Cloud Cost Management – Explainable Anomaly Detection with Cross Resources in Public Clouds

In our previous blog of contextual anomaly detection, we have discussed machine learning algorithms that are used to detect abnormal Cloud activities in a real-time manner. Several types of abnormal Cloud activities include but not limited to:

  1. Abnormal User Accesses to the Cloud Environment based on the information of Login Location, Credential Usage, etc.
  2. Abnormal User Activities such as Role Changes, API Creations, New User Creation, etc.
  3. Abnormal Cloud Entity Activities such as Machine Communications, Application Communications, API Usage, etc. A Cloud Entity may include an application, a machine, or a process.
  4. Abnormal capacity provisioning – such as creation of resources, deletion of resources, changes in resource capacities
  5. Abnormal capacity provisioning related to location/time (for e.g. resource provisioning in a region typically not used)
  6. Abnormal capacity provisioning related to users/groups/BUs/AWS accounts

Usually, an anomaly detection algorithm can tell whether or not current Cloud activity or configuration is normal. For Cloud customers or managers, this function seems to be a “black box”. They may have no idea of that, for example, how the detection decision is made or what kind of information is used to support the decision making. For a reported anomaly, it is necessary to provide users alerts of the detected anomalies with meaningful information or interpretation to ensure the Cloud managers to trust this detection result and to further simplify its investigation. In this blog, we will discuss our development of explainable anomaly detection methods that utilize global resources in a Cloud environment.

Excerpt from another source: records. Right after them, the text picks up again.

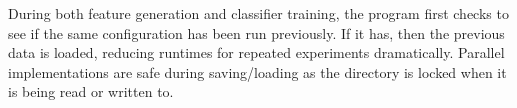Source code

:         During both feature generation and classifier training, the program first checks to see if the same configuration has been run previously. If it has, then the previous data is loaded, reducing runtimes for repeated experiments dramatically. Parallel implementations are safe during saving/loading as the directory is locked when it is being read or written to.
   
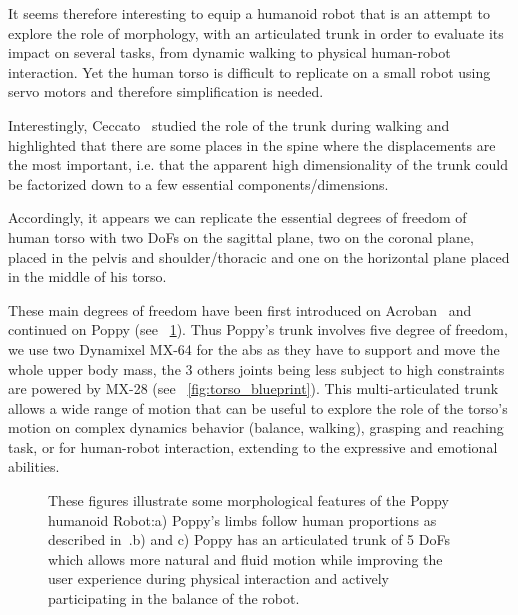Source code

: It seems therefore interesting to equip a humanoid robot that is an attempt to explore the role of morphology, with an articulated trunk in order to evaluate its impact on several tasks, from dynamic walking to physical human-robot interaction. Yet the human torso is difficult to replicate on a small robot using servo motors and therefore simplification is needed.

Interestingly, Ceccato~\parencite{ceccatoPlos09} studied the role of the trunk during walking and highlighted that there are some places in the spine where the displacements are the most important, i.e. that the apparent high dimensionality of the trunk could be factorized down to a few essential components/dimensions.

Accordingly, it appears we can replicate the essential degrees of freedom of human torso with two DoFs on the sagittal plane, two on the coronal plane, placed in the pelvis and shoulder/thoracic and one on the horizontal plane placed in the middle of his torso.

These main degrees of freedom have been first introduced on Acroban~\parencite{ly2011bio} and continued on Poppy (see \figurename~\ref{fig:poppy_torso}).
Thus Poppy's trunk involves five degree of freedom, we use two Dynamixel MX-64 for the abs as they have to support and move the whole upper body mass, the 3 others joints being less subject to high constraints are powered by MX-28 (see \figurename~\ref{fig:torso_blueprint}). This multi-articulated trunk allows a wide range of motion that can be useful to explore the role of the torso’s motion on complex dynamics behavior (balance, walking), grasping and reaching task, or for human-robot interaction, extending to the expressive and emotional abilities.

\begin{figure}[p]
\centering


    \hfil
    \caption{These figures illustrate some morphological features of the Poppy humanoid Robot:\newline a) Poppy's limbs follow human proportions as described in~\parencite{dufour2005biomecanique}.\newline b) and c) Poppy has an articulated trunk of 5 DoFs which allows more natural and fluid motion while improving the user experience during physical interaction and actively participating in the balance of the robot.}
    \label{fig:poppy_torso}
\end{figure}



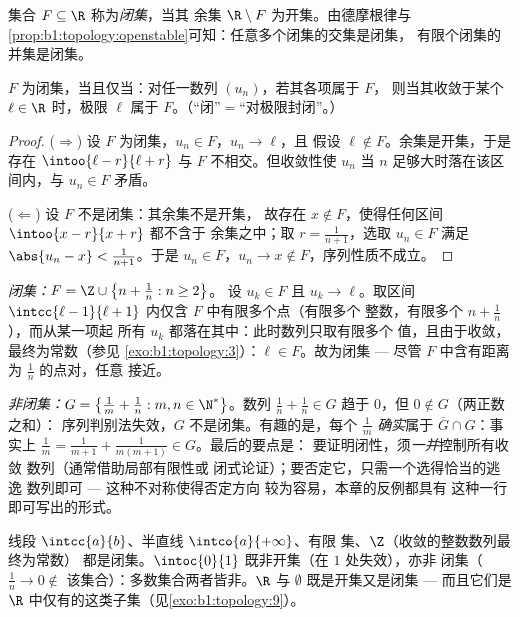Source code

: \begin{definition}[闭集]\label{def:b1:topology:closed}
集合 $F \subseteq \R$ 称为\emph{闭集}，当其
余集 $\R \setminus F$ 为开集。由德摩根律与
\cref{prop:b1:topology:openstable}可知：任意多个闭集的交集是闭集，
有限个闭集的并集是闭集。
\end{definition}

\begin{theorem}[闭集的序列刻画]\label{thm:b1:topology:seqclosed}
$F$ 为闭集，当且仅当：对任一数列 $(u_n)$，若其各项属于 $F$，
则当其收敛于某个 $\ell \in \R$ 时，极限 $\ell$ 属于
$F$。（“闭”$=$“对极限封闭”。）
\end{theorem}

\begin{proof}
($\Rightarrow$) 设 $F$ 为闭集，$u_n \in F$，$u_n \to \ell$，且
假设 $\ell \notin F$。余集是开集，于是存在
$\intoo{\ell - r}{\ell + r}$ 与 $F$ 不相交。但收敛性使 $u_n$
当 $n$ 足够大时落在该区间内，与 $u_n \in F$ 矛盾。

($\Leftarrow$) 设 $F$ 不是闭集：其余集不是开集，
故存在 $x \notin F$，使得任何区间 $\intoo{x - r}{x + r}$ 都不含于
余集之中；取 $r = \frac{1}{n+1}$，选取 $u_n \in F$ 满足
$\abs{u_n - x} < \frac{1}{n+1}$。于是 $u_n \in F$，$u_n \to x \notin
F$，序列性质不成立。
\end{proof}

\begin{example}[序列判别法的两个方向]\label{ex:b1:topology:seqtest}
\emph{闭集：}$F = \Z \cup \bigl\{n + \frac1n : n \geq 2\bigr\}$。
设 $u_k \in F$ 且 $u_k \to \ell$。取区间 $\intcc{\ell -
1}{\ell + 1}$ 内仅含 $F$ 中有限多个点（有限多个
整数，有限多个 $n + \frac1n$），而从某一项起
所有 $u_k$ 都落在其中：此时数列只取有限多个
值，且由于收敛，最终为常数（参见
\cref{exo:b1:topology:3}）：$\ell \in F$。故为闭集 --- 尽管
$F$ 中含有距离为 $\frac1n$ 的点对，任意
接近。

\emph{非闭集：}$G = \bigl\{\frac1m + \frac1n : m, n \in
\N^*\bigr\}$。数列 $\frac1n + \frac1n \in G$ 趋于
$0$，但 $0 \notin G$（两正数之和）：
序列判别法失效，$G$ 不是闭集。有趣的是，每个
$\frac1m$ \emph{确实}属于 $\overline G \cap G$：事实上
$\frac1m = \frac{1}{m+1} + \frac{1}{m(m+1)} \in G$。最后的要点是：
要证明闭性，须\emph{一并}控制所有收敛
数列（通常借助局部有限性或
闭式论证）；要否定它，只需一个选得恰当的逃逸
数列即可 --- 这种不对称使得否定方向
较为容易，本章的反例都具有
这种一行即可写出的形式。
\end{example}

\begin{example}\label{ex:b1:topology:closed}
线段 $\intcc{a}{b}$、半直线 $\intco{a}{+\infty}$、有限
集、$\Z$（收敛的整数数列最终为常数）
都是闭集。$\intoc{0}{1}$ 既非开集（在 $1$ 处失效），亦非
闭集（$\frac 1n \to 0 \notin$ 该集合）：多数集合两者皆非。$\R$ 与
$\emptyset$ 既是开集又是闭集 --- 而且它们是
$\R$ 中仅有的这类子集（见\cref{exo:b1:topology:9}）。
\end{example}

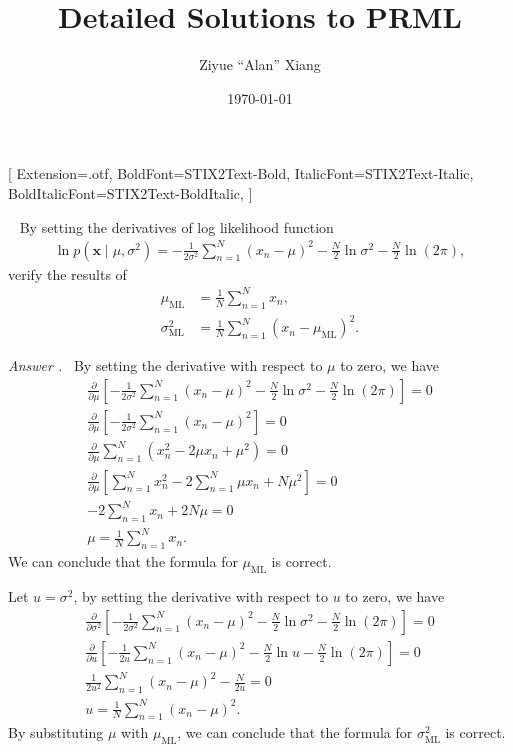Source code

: \documentclass[10pt]{article}
\title{Detailed Solutions to PRML}
\author{Ziyue ``Alan'' Xiang}
\date{\today}
\newcommand{\prmlqstyle}[1]{{\color{red}\textbf{#1}}}
\newenvironment{question}[1]{\par\medskip\noindent{\prmlqstyle{#1}}~}{\medskip}
\newenvironment{answer}[1]{\par\medskip\noindent\textit{Answer #1.}~}{\medskip}
\newcommand{\bm}[1]{\symbf{#1}}
\begin{document}
\setmainfont {STIX2Text-Regular}[
Extension=.otf,
BoldFont=STIX2Text-Bold,
ItalicFont=STIX2Text-Italic,
BoldItalicFont=STIX2Text-BoldItalic,
]


\onehalfspacing

\begin{question}{1.11}
	By setting the derivatives of log likelihood function
	\begin{align*}
		\ln p(\bm{x} \mid \mu, \sigma^2) = -\frac{1}{2\sigma^2} \sum_{n=1}^{N} (x_n-\mu)^2 -\frac{N}{2}\ln\sigma^2 - \frac{N}{2}\ln(2\pi),
	\end{align*}
	verify the results of
	\begin{align*}
		\mu_{\mathrm{ML}} &= \frac{1}{N} \sum_{n=1}^{N}x_n,\\
		\sigma^2_{\mathrm{ML}} &= \frac{1}{N} \sum_{n=1}^{N} (x_n - \mu_{\mathrm{ML}})^2.
	\end{align*}
\end{question}

\begin{answer}{}
	By setting the derivative with respect to $\mu$ to zero, we have
	\begin{gather}
		\frac{\partial}{\partial \mu} \left[-\frac{1}{2\sigma^2} \sum_{n=1}^{N} (x_n-\mu)^2 -\frac{N}{2}\ln\sigma^2 - \frac{N}{2}\ln(2\pi)\right] = 0\\
		\frac{\partial}{\partial \mu} \left[-\frac{1}{2\sigma^2} \sum_{n=1}^{N} (x_n-\mu)^2 \right] = 0\\
		\frac{\partial}{\partial \mu} \sum_{n=1}^{N} (x_n^2-2\mu x_n + \mu^2) = 0\\
		\frac{\partial}{\partial \mu} \left[ \sum_{n=1}^{N}x_n^2 - 2\sum_{n=1}^{N}\mu x_n + N\mu^2  \right] = 0\\
		-2\sum_{n=1}^{N}x_n + 2N\mu = 0\\
		\mu = \frac{1}{N} \sum_{n=1}^{N} x_n.
	\end{gather}
	We can conclude that the formula for $\mu_{\mathrm{ML}}$ is correct.
	
	Let $u = \sigma^2$, by setting the derivative with respect to $u$ to zero, we have
	\begin{gather*}
		\frac{\partial}{\partial \sigma^2} \left[-\frac{1}{2\sigma^2} \sum_{n=1}^{N} (x_n-\mu)^2 -\frac{N}{2}\ln\sigma^2 - \frac{N}{2}\ln(2\pi)\right] = 0\\
		\frac{\partial}{\partial u} \left[-\frac{1}{2u} \sum_{n=1}^{N} (x_n-\mu)^2 -\frac{N}{2}\ln u - \frac{N}{2}\ln(2\pi)\right] = 0\\
		\frac{1}{2u^2}  \sum_{n=1}^{N} (x_n-\mu)^2 - \frac{N}{2u} = 0\\
		u = \frac{1}{N} \sum_{n=1}^{N} (x_n-\mu)^2.
	\end{gather*}
	By substituting $\mu$ with $\mu_{\mathrm{ML}}$, we can conclude that the formula for $\sigma^2_{\mathrm{ML}}$ is correct.
\end{answer}
\end{document}
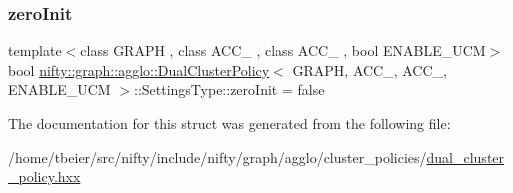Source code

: \subsubsection{\texorpdfstring{zero\+Init}{zeroInit}}
{\footnotesize\ttfamily template$<$class G\+R\+A\+PH , class A\+C\+C\+\_ , class A\+C\+C\+\_ , bool E\+N\+A\+B\+L\+E\+\_\+\+U\+CM$>$ \\
bool \hyperlink{classnifty_1_1graph_1_1agglo_1_1DualClusterPolicy}{nifty\+::graph\+::agglo\+::\+Dual\+Cluster\+Policy}$<$ G\+R\+A\+PH, A\+C\+C\+\_, A\+C\+C\+\_, E\+N\+A\+B\+L\+E\+\_\+\+U\+CM $>$\+::Settings\+Type\+::zero\+Init = false}



The documentation for this struct was generated from the following file\+:\begin{DoxyCompactItemize}
\item 
/home/tbeier/src/nifty/include/nifty/graph/agglo/cluster\+\_\+policies/\hyperlink{dual__cluster__policy_8hxx}{dual\+\_\+cluster\+\_\+policy.\+hxx}\end{DoxyCompactItemize}
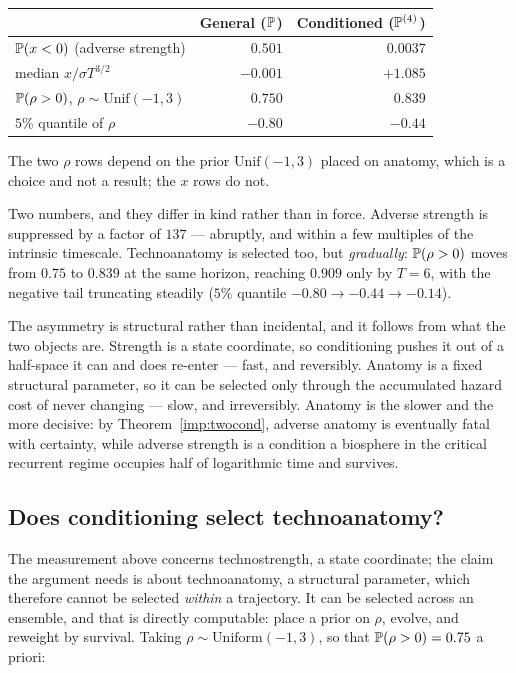 \begin{center}\small
\begin{tabular}{@{}lrr@{}}
\toprule
& General ($\PP$) & Conditioned ($\PP^{(4)}$)\\
\midrule
$\PP(x<0)$ (adverse strength) & $0.501$ & $0.0037$\\
median $x/\sigma T^{3/2}$ & $-0.001$ & $+1.085$\\
$\PP(\rho>0)$, $\rho\sim\mathrm{Unif}(-1,3)$ & $0.750$ & $0.839$\\
$5\%$ quantile of $\rho$ & $-0.80$ & $-0.44$\\
\bottomrule
\end{tabular}
\end{center}

\noindent The two $\rho$ rows depend on the prior $\mathrm{Unif}(-1,3)$
placed on anatomy, which is a choice and not a result; the $x$ rows do
not.

\begin{remark}\label{gr:rem:truncresc}
Two numbers, and they differ in kind rather than in force.
Adverse strength is suppressed by a factor of $137$ --- abruptly, and
within a few multiples of the intrinsic timescale. Technoanatomy is
selected too, but \emph{gradually}: $\PP(\rho>0)$ moves from $0.75$ to
$0.839$ at the same horizon, reaching $0.909$ only by $T=6$, with the
negative tail truncating steadily ($5\%$ quantile $-0.80\to-0.44\to
-0.14$).

The asymmetry is structural rather than incidental, and it follows from
what the two objects are. Strength is a state coordinate, so
conditioning pushes it out of a half-space it can and does re-enter ---
fast, and reversibly. Anatomy is a fixed structural parameter, so it can
be selected only through the accumulated hazard cost of never changing
--- slow, and irreversibly. Anatomy is the slower and the more decisive:
by Theorem~\ref{imp:twocond}, adverse anatomy is eventually fatal
with certainty, while adverse strength is a condition a biosphere in the critical
recurrent regime occupies half of logarithmic time and survives.

\end{remark}

\subsection{Does conditioning select technoanatomy?}
\label{gr:subsub:anatsel}

The measurement above concerns technostrength, a state coordinate; the
claim the argument needs is about technoanatomy, a structural parameter,
which therefore cannot be selected \emph{within} a trajectory. It can be
selected across an ensemble, and that is directly computable: place a
prior on $\rho$, evolve, and reweight by survival. Taking
$\rho\sim\mathrm{Uniform}(-1,3)$, so that $\PP(\rho>0)=0.75$ a priori:

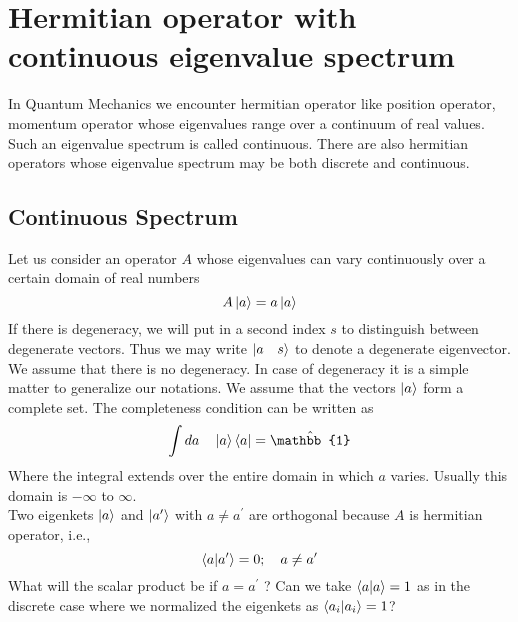 	
	
	\section{Hermitian operator with continuous eigenvalue spectrum}
	In Quantum Mechanics we encounter hermitian operator like position operator, momentum operator whose eigenvalues range over a continuum of real values. Such an eigenvalue spectrum is called continuous. There are also hermitian operators whose eigenvalue spectrum may be both discrete and continuous.
	
		\subsection{Continuous Spectrum}
		Let us consider an operator $A$ whose eigenvalues can vary continuously over a certain domain of real numbers
		\begin{equation}
			A \ket{a} = a \ket{a}
			\label{chapter5.eqn9-eigenvalue}
		\end{equation}
		If there is degeneracy, we will put in a second index $s$ to distinguish between degenerate vectors. Thus we may write $\ket{a\quad s}$ to denote a degenerate eigenvector. We assume that there is no degeneracy. In case of degeneracy it is a simple matter to generalize our notations. We assume that the vectors $\ket{a}$ form a complete set. The completeness condition can be written as
		\begin{equation}
			\int da \quad \ket{a}\bra{a} = \hat{\mathbb{1}}
			\label{chapter5.eqn10-completenss-continuous}
		\end{equation}
		Where the integral extends over the entire domain in which $a$ varies. Usually this domain is $-\infty$ to $\infty$.\\
		
		Two eigenkets $\ket{a}$ and $\ket{a^\prime}$ with $a\neq a^\prime$ are orthogonal because $A$ is  hermitian operator, i.e.,
		\begin{equation}
			\braket{a}{a^\prime} = 0 ; \quad  a \neq a^\prime
			\label{chapter5.eqn11-orthogonal-continuous}
		\end{equation}
		What will the scalar product be if $a=a^\prime$ ? Can we take $\braket{a}{a} = 1$ as in the discrete case where we normalized the eigenkets as $\braket{a_i}{a_i} = 1$?\\
		
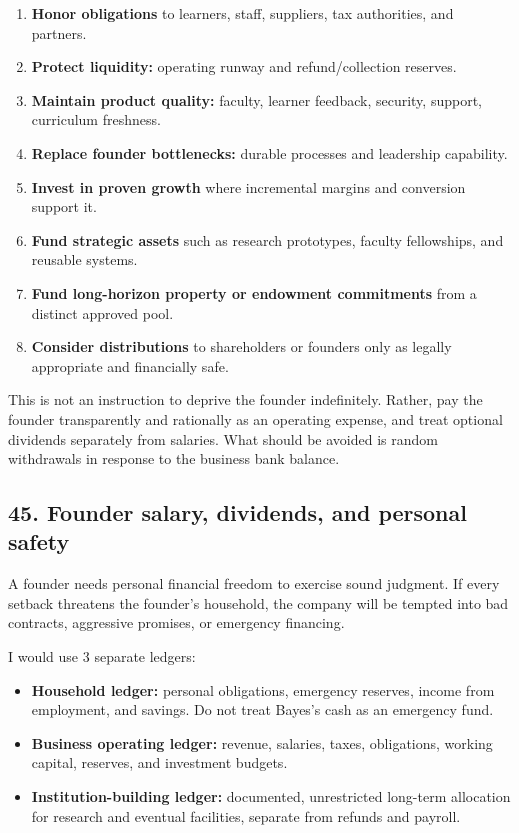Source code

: \begin{enumerate}[leftmargin=*,itemsep=1.5pt]
  \item \textbf{Honor obligations} to learners, staff, suppliers, tax authorities, and partners.
  \item \textbf{Protect liquidity:} operating runway and refund/\allowbreak collection reserves.
  \item \textbf{Maintain product quality:} faculty, learner feedback, security, support, curriculum freshness.
  \item \textbf{Replace founder bottlenecks:} durable processes and leadership capability.
  \item \textbf{Invest in proven growth} where incremental margins and conversion support it.
  \item \textbf{Fund strategic assets} such as research prototypes, faculty fellowships, and reusable systems.
  \item \textbf{Fund long-horizon property or endowment commitments} from a distinct approved pool.
  \item \textbf{Consider distributions} to shareholders or founders only as legally appropriate and financially safe.
\end{enumerate}

This is not an instruction to deprive the founder indefinitely. Rather, pay the founder transparently and rationally as an operating expense, and treat optional dividends separately from salaries. What should be avoided is random withdrawals in response to the business bank balance.

\subsection{45. Founder salary, dividends, and personal safety}

A founder needs personal financial freedom to exercise sound judgment. If every setback threatens the founder's household, the company will be tempted into bad contracts, aggressive promises, or emergency financing.

I would use 3 separate ledgers:

\begin{itemize}[leftmargin=*,itemsep=1.5pt]
  \item \textbf{Household ledger:} personal obligations, emergency reserves, income from employment, and savings. Do not treat Bayes's cash as an emergency fund.
  \item \textbf{Business operating ledger:} revenue, salaries, taxes, obligations, working capital, reserves, and investment budgets.
  \item \textbf{Institution-building ledger:} documented, unrestricted long-term allocation for research and eventual facilities, separate from refunds and payroll.
\end{itemize}

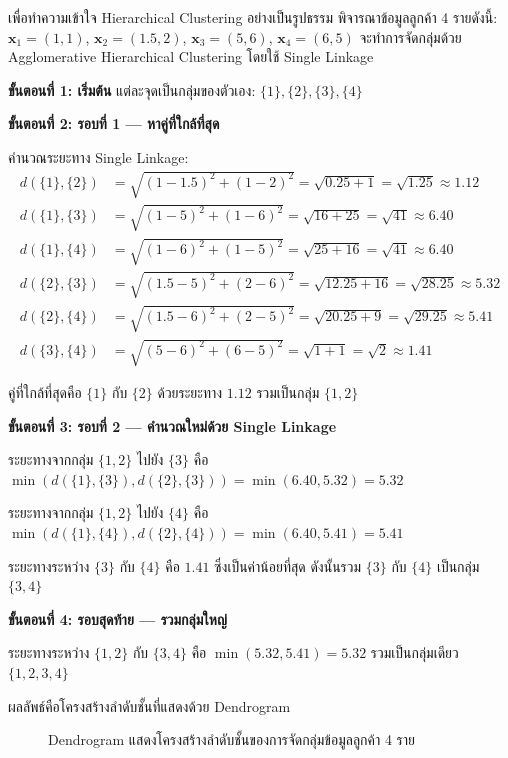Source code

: \begin{exmp}
เพื่อทำความเข้าใจ Hierarchical Clustering อย่างเป็นรูปธรรม พิจารณาข้อมูลลูกค้า 4 รายดังนี้: $\mathbf{x}_1 = (1, 1)$, $\mathbf{x}_2 = (1.5, 2)$, $\mathbf{x}_3 = (5, 6)$, $\mathbf{x}_4 = (6, 5)$ จะทำการจัดกลุ่มด้วย Agglomerative Hierarchical Clustering โดยใช้ Single Linkage

\textbf{ขั้นตอนที่ 1: เริ่มต้น} แต่ละจุดเป็นกลุ่มของตัวเอง: $\{1\}, \{2\}, \{3\}, \{4\}$

\textbf{ขั้นตอนที่ 2: รอบที่ 1 --- หาคู่ที่ใกล้ที่สุด}

คำนวณระยะทาง Single Linkage:
\begin{align*}
d(\{1\}, \{2\}) &= \sqrt{(1-1.5)^2 + (1-2)^2} = \sqrt{0.25 + 1} = \sqrt{1.25} \approx 1.12 \\
d(\{1\}, \{3\}) &= \sqrt{(1-5)^2 + (1-6)^2} = \sqrt{16 + 25} = \sqrt{41} \approx 6.40 \\
d(\{1\}, \{4\}) &= \sqrt{(1-6)^2 + (1-5)^2} = \sqrt{25 + 16} = \sqrt{41} \approx 6.40 \\
d(\{2\}, \{3\}) &= \sqrt{(1.5-5)^2 + (2-6)^2} = \sqrt{12.25 + 16} = \sqrt{28.25} \approx 5.32 \\
d(\{2\}, \{4\}) &= \sqrt{(1.5-6)^2 + (2-5)^2} = \sqrt{20.25 + 9} = \sqrt{29.25} \approx 5.41 \\
d(\{3\}, \{4\}) &= \sqrt{(5-6)^2 + (6-5)^2} = \sqrt{1 + 1} = \sqrt{2} \approx 1.41
\end{align*}

คู่ที่ใกล้ที่สุดคือ $\{1\}$ กับ $\{2\}$ ด้วยระยะทาง $1.12$ รวมเป็นกลุ่ม $\{1, 2\}$

\textbf{ขั้นตอนที่ 3: รอบที่ 2 --- คำนวณใหม่ด้วย Single Linkage}

ระยะทางจากกลุ่ม $\{1, 2\}$ ไปยัง $\{3\}$ คือ $\min(d(\{1\}, \{3\}), d(\{2\}, \{3\})) = \min(6.40, 5.32) = 5.32$

ระยะทางจากกลุ่ม $\{1, 2\}$ ไปยัง $\{4\}$ คือ $\min(d(\{1\}, \{4\}), d(\{2\}, \{4\})) = \min(6.40, 5.41) = 5.41$

ระยะทางระหว่าง $\{3\}$ กับ $\{4\}$ คือ $1.41$ ซึ่งเป็นค่าน้อยที่สุด ดังนั้นรวม $\{3\}$ กับ $\{4\}$ เป็นกลุ่ม $\{3, 4\}$

\textbf{ขั้นตอนที่ 4: รอบสุดท้าย --- รวมกลุ่มใหญ่}

ระยะทางระหว่าง $\{1, 2\}$ กับ $\{3, 4\}$ คือ $\min(5.32, 5.41) = 5.32$ รวมเป็นกลุ่มเดียว $\{1, 2, 3, 4\}$

ผลลัพธ์คือโครงสร้างลำดับชั้นที่แสดงด้วย Dendrogram
\end{exmp}

\begin{figure}[h]
    \centering
    \caption{Dendrogram แสดงโครงสร้างลำดับชั้นของการจัดกลุ่มข้อมูลลูกค้า 4 ราย}
    \label{fig:dendrogram}
\end{figure}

To understand the root of an abnormal behavior, we first need to know how to represent the activity and monitor its changes over time. Here we introduce a graph-based anomaly detection method which offers a promising capability to support contextual analysis of anomalies. This method uses a graph structure to describe the Cloud activity, in which each Cloud element, such as Cloud entity, user, login IP, etc., is considered as a node, and the edge indicates the connection/communication/correlation between two nodes associated with the activity. A baseline graph is then built and maintained for normal activities in a Cloud environment. For example, one can expect that there would be a strong connection between the Cloud user node and the IP address node in the graph if the Cloud user always logs into the system with that IP address.

This graph-based anomaly detection method can incorporate all types of Cloud resources from different Cloud services for a given Cloud environment. When it is deployed, it will automatically monitor the Cloud activities and performance, build the initial baseline graph, cluster Cloud activities into groups, and update the baseline and groups with new activities over time. A new malicious activity that deviates from normal activity groups can be detected, and all abnormal connectivities in the graph can be visualized and summarized to the Cloud administrators or managers.

An example of this graph is shown in Fig. 1. At normal situations, user1 has associated with two IP addresses: ip1 and ip2, and has normal historical resource performance such as the efficiency metrics of the EC2 M4 instance, and normal activities including user creation, API creation, and role access, using one IAM. Abnormal activities will be detected if they are not consistent with this baseline activity graph. For example, user1 logs into Cloud with a new IP address, saying ip3, or there are significant changes of CPU efficiency and cost efficiency in EC2 M4 instance, or the user tries to delete existing users. All of these anomalies will be highlighted in the graph for visualization. Moreover, using the graph and the connectivities among different nodes, we can further infer the relationship among different anomalies, and then identify the root reason of one abnormal activity. For example, both anomalies of user deletion and efficiency metric change derive from the activity of user login with unknown IP address.

Fig.1 Examples of Cloud Activity Graph and abnormal behavior detection. The Cloud activity is modeled by the graph, and abnormal activities which do not conform to the baseline graph can be detected and highlighted.

Once an abnormal activity is detected, we will report it to the user or manager depending on the customized policy who will make confirmations. For example, user1 is allowed to access the Cloud environment with ip3 address, and this behavior will be considered as normal. The graph will be further updated with an edge of value 1 connecting the node ip4 and the node user1.

The explainable anomaly detection method built by FittedCloud will provide a powerful tool to identify resource provisioning anomalies caused by malicious attacks or human error and enhance the security of a Cloud environment with meaningful interpretation and visualization provided to the customers so that the decisions made by the AI algorithm are trustable and analyzable.